Microsoft has enhanced Defender for Identity with the introduction of the new v3.x sensor, designed to simplify onboarding and streamline configuration. This update makes deployment faster and more efficient.
Previously, migrating from v2.x to v3.x was a complex process that often required downtime and significant manual effort. With the latest improvements, Microsoft now offers an automated migration experience that reduces operational overhead and minimizes disruption.
What is new?
You can migrate your Defender for Identity sensors from v2.x to v3.x directly through the Microsoft Defender portal. The migration process automatically handles the switchover while preserving your server configurations and security monitoring, with no downtime or data duplication.

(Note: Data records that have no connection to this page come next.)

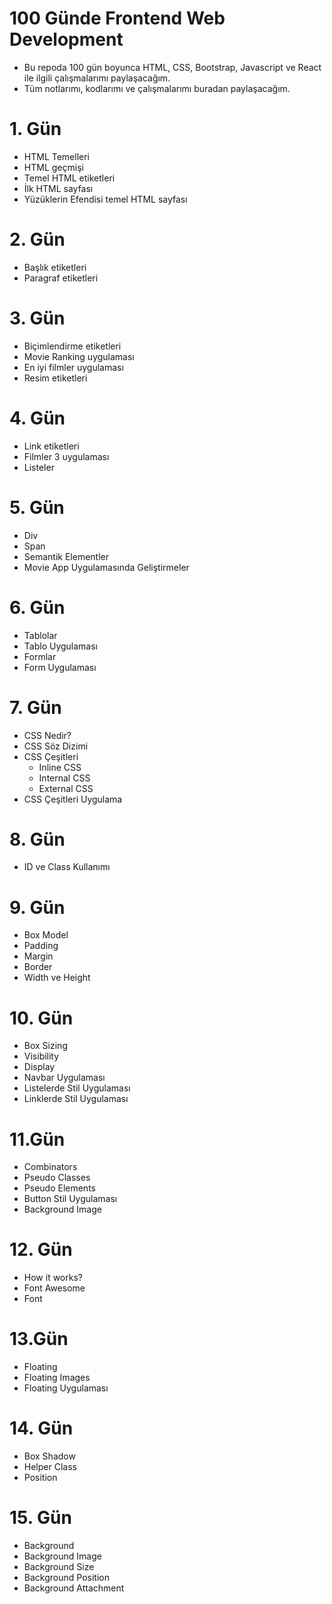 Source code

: # 100 Günde Frontend Web Development
- Bu repoda 100 gün boyunca HTML, CSS, Bootstrap, Javascript ve React ile ilgili çalışmalarımı paylaşacağım.
- Tüm notlarımı, kodlarımı ve çalışmalarımı buradan paylaşacağım.
# 1. Gün
- HTML Temelleri
- HTML geçmişi
- Temel HTML etiketleri
- İlk HTML sayfası
- Yüzüklerin Efendisi temel HTML sayfası

# 2. Gün
- Başlık etiketleri
- Paragraf etiketleri

# 3. Gün
- Biçimlendirme etiketleri
- Movie Ranking uygulaması
- En iyi filmler uygulaması
- Resim etiketleri


# 4. Gün
- Link etiketleri
- Filmler 3 uygulaması
- Listeler

# 5. Gün
- Div
- Span
- Semantik Elementler
- Movie App Uygulamasında Geliştirmeler


# 6. Gün
- Tablolar
- Tablo Uygulaması
- Formlar
- Form Uygulaması


# 7. Gün
- CSS Nedir?
- CSS Söz Dizimi
- CSS Çeşitleri
    * Inline CSS
    * Internal CSS
    * External CSS
- CSS Çeşitleri Uygulama

# 8. Gün
- ID ve Class Kullanımı

# 9. Gün
- Box Model
- Padding
- Margin
- Border
- Width ve Height

# 10. Gün
- Box Sizing
- Visibility
- Display
- Navbar Uygulaması
- Listelerde Stil Uygulaması
- Linklerde Stil Uygulaması


# 11.Gün
- Combinators
- Pseudo Classes
- Pseudo Elements
- Button Stil Uygulaması
- Background Image

# 12. Gün 
- How it works?
- Font Awesome
- Font


# 13.Gün
- Floating
- Floating Images
- Floating Uygulaması


# 14. Gün
- Box Shadow
- Helper Class
- Position

# 15. Gün
- Background
- Background Image
- Background Size
- Background Position
- Background Attachment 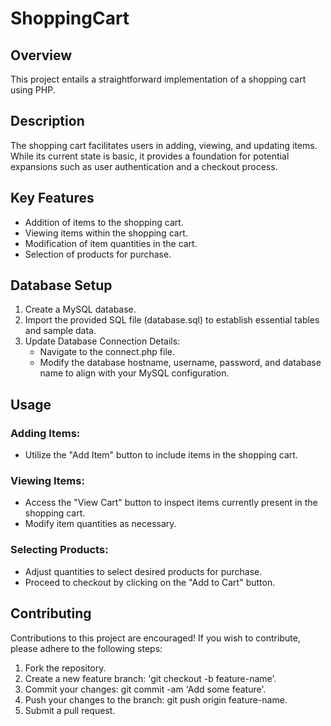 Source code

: # ShoppingCart

## Overview

This project entails a straightforward implementation of a shopping cart using PHP.

## Description

The shopping cart facilitates users in adding, viewing, and updating items. While its current state is basic, it provides a foundation for potential expansions such as user authentication and a checkout process.

## Key Features

- Addition of items to the shopping cart.
- Viewing items within the shopping cart.
- Modification of item quantities in the cart.
- Selection of products for purchase.

## Database Setup

1. Create a MySQL database.
2. Import the provided SQL file (database.sql) to establish essential tables and sample data.
3. Update Database Connection Details:
   - Navigate to the connect.php file.
   - Modify the database hostname, username, password, and database name to align with your MySQL configuration.

## Usage

### Adding Items:

- Utilize the "Add Item" button to include items in the shopping cart.

### Viewing Items:

- Access the "View Cart" button to inspect items currently present in the shopping cart.
- Modify item quantities as necessary.

### Selecting Products:

- Adjust quantities to select desired products for purchase.
- Proceed to checkout by clicking on the "Add to Cart" button.

## Contributing

Contributions to this project are encouraged! If you wish to contribute, please adhere to the following steps:

1. Fork the repository.
2. Create a new feature branch: 'git checkout -b feature-name'.
3. Commit your changes: git commit -am 'Add some feature'.
4. Push your changes to the branch: git push origin feature-name.
5. Submit a pull request.
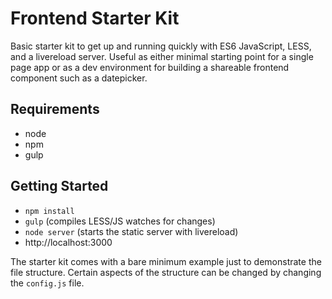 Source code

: # Frontend Starter Kit

Basic starter kit to get up and running quickly with ES6 JavaScript, LESS, and a livereload server. Useful as either minimal starting point for a single page app or as a dev environment for building a shareable frontend component such as a datepicker.

## Requirements
- node
- npm
- gulp

## Getting Started
- `npm install`
- `gulp` (compiles LESS/JS watches for changes)
- `node server` (starts the static server with livereload)
- http://localhost:3000

The starter kit comes with a bare minimum example just to demonstrate the file structure. Certain aspects of the structure can be changed by changing the `config.js` file.
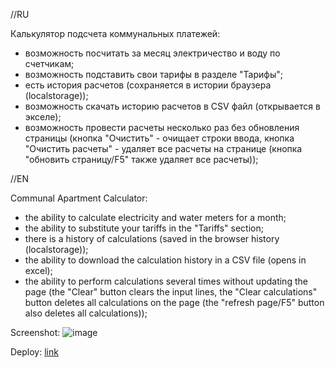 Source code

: //RU

Калькулятор подсчета коммунальных платежей:
- возможность посчитать за месяц электричество и воду по счетчикам;
- возможность подставить свои тарифы в разделе "Тарифы";
- есть история расчетов (сохраняется в истории браузера (localstorage));
- возможность скачать историю расчетов в CSV файл (открывается в экселе);
- возможность провести расчеты несколько раз без обновления страницы (кнопка "Очистить" - очищает строки ввода, кнопка "Очистить расчеты" - удаляет все расчеты на странице (кнопка "обновить страницу/F5" также удаляет все расчеты));

//EN

Communal Apartment Calculator:
- the ability to calculate electricity and water meters for a month;
- the ability to substitute your tariffs in the "Tariffs" section;
- there is a history of calculations (saved in the browser history (localstorage));
- the ability to download the calculation history in a CSV file (opens in excel);
- the ability to perform calculations several times without updating the page (the "Clear" button clears the input lines, the "Clear calculations" button deletes all calculations on the page (the "refresh page/F5" button also deletes all calculations));

Screenshot:
![image](<img width="1023" height="707" alt="image" src="https://github.com/user-attachments/assets/fc72dcc0-074e-4257-a6e2-7789b288d5be" />)

Deploy: [link](https://sayrarm.github.io/communal_apartment/)
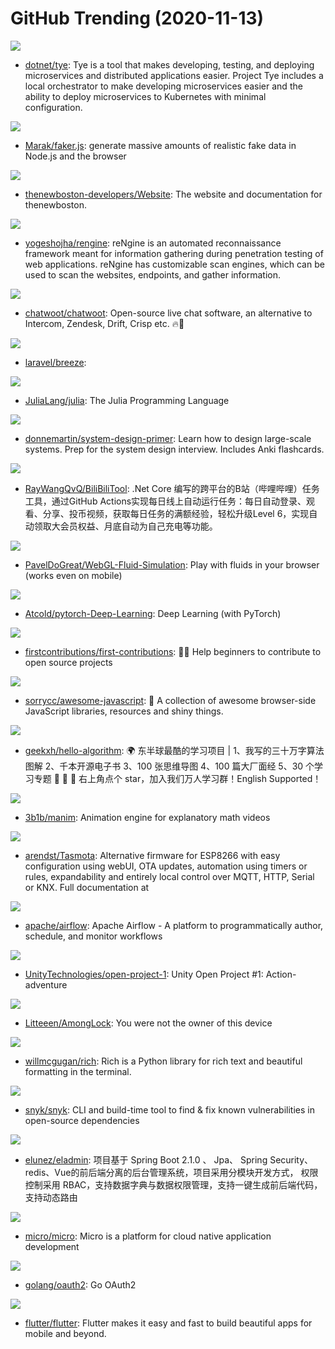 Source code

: # GitHub Trending (2020-11-13)

![](https://img.shields.io/badge/C%23-New%20130-green?style=flat-square&logo=appveyor)
- [dotnet/tye](https://github.com/dotnet/tye): Tye is a tool that makes developing, testing, and deploying microservices and distributed applications easier. Project Tye includes a local orchestrator to make developing microservices easier and the ability to deploy microservices to Kubernetes with minimal configuration.

![](https://img.shields.io/badge/JavaScript-New%20347-green?style=flat-square&logo=appveyor)
- [Marak/faker.js](https://github.com/Marak/faker.js): generate massive amounts of realistic fake data in Node.js and the browser

![](https://img.shields.io/badge/TypeScript-New%2075-green?style=flat-square&logo=appveyor)
- [thenewboston-developers/Website](https://github.com/thenewboston-developers/Website): The website and documentation for thenewboston.

![](https://img.shields.io/badge/JavaScript-New%20120-green?style=flat-square&logo=appveyor)
- [yogeshojha/rengine](https://github.com/yogeshojha/rengine): reNgine is an automated reconnaissance framework meant for information gathering during penetration testing of web applications. reNgine has customizable scan engines, which can be used to scan the websites, endpoints, and gather information.

![](https://img.shields.io/badge/Ruby-New%20158-green?style=flat-square&logo=appveyor)
- [chatwoot/chatwoot](https://github.com/chatwoot/chatwoot): Open-source live chat software, an alternative to Intercom, Zendesk, Drift, Crisp etc. 🔥💬

![](https://img.shields.io/badge/PHP-New%20114-green?style=flat-square&logo=appveyor)
- [laravel/breeze](https://github.com/laravel/breeze): 

![](https://img.shields.io/badge/Julia-New%20129-green?style=flat-square&logo=appveyor)
- [JuliaLang/julia](https://github.com/JuliaLang/julia): The Julia Programming Language

![](https://img.shields.io/badge/Python-New%20235-green?style=flat-square&logo=appveyor)
- [donnemartin/system-design-primer](https://github.com/donnemartin/system-design-primer): Learn how to design large-scale systems. Prep for the system design interview. Includes Anki flashcards.

![](https://img.shields.io/badge/C%23-New%20211-green?style=flat-square&logo=appveyor)
- [RayWangQvQ/BiliBiliTool](https://github.com/RayWangQvQ/BiliBiliTool): .Net Core 编写的跨平台的B站（哔哩哔哩）任务工具，通过GitHub Actions实现每日线上自动运行任务：每日自动登录、观看、分享、投币视频，获取每日任务的满额经验，轻松升级Level 6，实现自动领取大会员权益、月底自动为自己充电等功能。

![](https://img.shields.io/badge/JavaScript-New%20157-green?style=flat-square&logo=appveyor)
- [PavelDoGreat/WebGL-Fluid-Simulation](https://github.com/PavelDoGreat/WebGL-Fluid-Simulation): Play with fluids in your browser (works even on mobile)

![](https://img.shields.io/badge/Jupyter%20Notebook-New%2078-green?style=flat-square&logo=appveyor)
- [Atcold/pytorch-Deep-Learning](https://github.com/Atcold/pytorch-Deep-Learning): Deep Learning (with PyTorch)

![](https://img.shields.io/badge/none-New%20211-green?style=flat-square&logo=appveyor)
- [firstcontributions/first-contributions](https://github.com/firstcontributions/first-contributions): 🚀✨ Help beginners to contribute to open source projects

![](https://img.shields.io/badge/none-New%20135-green?style=flat-square&logo=appveyor)
- [sorrycc/awesome-javascript](https://github.com/sorrycc/awesome-javascript): 🐢 A collection of awesome browser-side JavaScript libraries, resources and shiny things.

![](https://img.shields.io/badge/Java-New%20248-green?style=flat-square&logo=appveyor)
- [geekxh/hello-algorithm](https://github.com/geekxh/hello-algorithm): 🌍 东半球最酷的学习项目 | 1、我写的三十万字算法图解 2、千本开源电子书 3、100 张思维导图 4、100 篇大厂面经 5、30 个学习专题 🚀 🚀 🚀 右上角点个 star，加入我们万人学习群！English Supported！

![](https://img.shields.io/badge/Python-New%2096-green?style=flat-square&logo=appveyor)
- [3b1b/manim](https://github.com/3b1b/manim): Animation engine for explanatory math videos

![](https://img.shields.io/badge/C-New%20118-green?style=flat-square&logo=appveyor)
- [arendst/Tasmota](https://github.com/arendst/Tasmota): Alternative firmware for ESP8266 with easy configuration using webUI, OTA updates, automation using timers or rules, expandability and entirely local control over MQTT, HTTP, Serial or KNX. Full documentation at

![](https://img.shields.io/badge/Python-New%20104-green?style=flat-square&logo=appveyor)
- [apache/airflow](https://github.com/apache/airflow): Apache Airflow - A platform to programmatically author, schedule, and monitor workflows

![](https://img.shields.io/badge/C%23-New%2083-green?style=flat-square&logo=appveyor)
- [UnityTechnologies/open-project-1](https://github.com/UnityTechnologies/open-project-1): Unity Open Project #1: Action-adventure

![](https://img.shields.io/badge/Objective-C-New%2048-green?style=flat-square&logo=appveyor)
- [Litteeen/AmongLock](https://github.com/Litteeen/AmongLock): You were not the owner of this device

![](https://img.shields.io/badge/Python-New%20182-green?style=flat-square&logo=appveyor)
- [willmcgugan/rich](https://github.com/willmcgugan/rich): Rich is a Python library for rich text and beautiful formatting in the terminal.

![](https://img.shields.io/badge/TypeScript-New%20110-green?style=flat-square&logo=appveyor)
- [snyk/snyk](https://github.com/snyk/snyk): CLI and build-time tool to find & fix known vulnerabilities in open-source dependencies

![](https://img.shields.io/badge/Java-New%2088-green?style=flat-square&logo=appveyor)
- [elunez/eladmin](https://github.com/elunez/eladmin): 项目基于 Spring Boot 2.1.0 、 Jpa、 Spring Security、redis、Vue的前后端分离的后台管理系统，项目采用分模块开发方式， 权限控制采用 RBAC，支持数据字典与数据权限管理，支持一键生成前后端代码，支持动态路由

![](https://img.shields.io/badge/Go-New%20128-green?style=flat-square&logo=appveyor)
- [micro/micro](https://github.com/micro/micro): Micro is a platform for cloud native application development

![](https://img.shields.io/badge/Go-New%2091-green?style=flat-square&logo=appveyor)
- [golang/oauth2](https://github.com/golang/oauth2): Go OAuth2

![](https://img.shields.io/badge/Dart-New%20267-green?style=flat-square&logo=appveyor)
- [flutter/flutter](https://github.com/flutter/flutter): Flutter makes it easy and fast to build beautiful apps for mobile and beyond.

Before performing the migration, the server must have the following prerequisites:
- A domain controller, without additional identity roles running
- Running a Defender for Identity sensor v2.x.
- Running Windows Server 2019 or later.
- Includes the March 2026 or later cumulative update.
- Have Microsoft Defender for Endpoint deployed.
Without the cumulative update from March 2026 or later, it will not work, and the migration will end with errors. For the full list of v3.x requirements, see Defender for Identity sensor v3.x prerequisites.
3.x agent?
A few months ago, Microsoft announced the long-awaited unified identity and endpoint sensor, one of the most frequently requested features by customers. A common question over the years has been why Defender for Endpoint and Defender for Identity require two separate agents. Microsoft has been working to address this by moving toward a single, unified sensor for Defender.
Like many security solutions, Microsoft Defender relies on sensors to provide visibility into endpoints and on-premises identity infrastructure across your environment.
Differences?
When Microsoft refers to version 2.x, it is referring to the Defender for Identity sensor, which must be installed as a separate agent and configured on the system.
Version 3.x is the latest release and leverages the Defender for Endpoint (EDR) sensor instead. Defender for Identity v3.x introduces significant improvements and collects events in different ways, eliminating the dependency on name resolution.
V2.x agent:
How to start the migration?
The migration from sensor v2.x to v3.x can be initiated directly from the Microsoft Defender portal. The process automatically completes the switchover while preserving your server configurations and security monitoring, with no downtime or data duplication.
Before starting the migration, it is important to verify that the machine meets all prerequisites and is ready for the upgrade.
Machine not ready:
If the domain controller or sensor isn’t ready, the migration state will show: “Not ready for migration.”
Machine ready:
When the domain controller or sensor is ready, the status is shown as: “Ready for migration.”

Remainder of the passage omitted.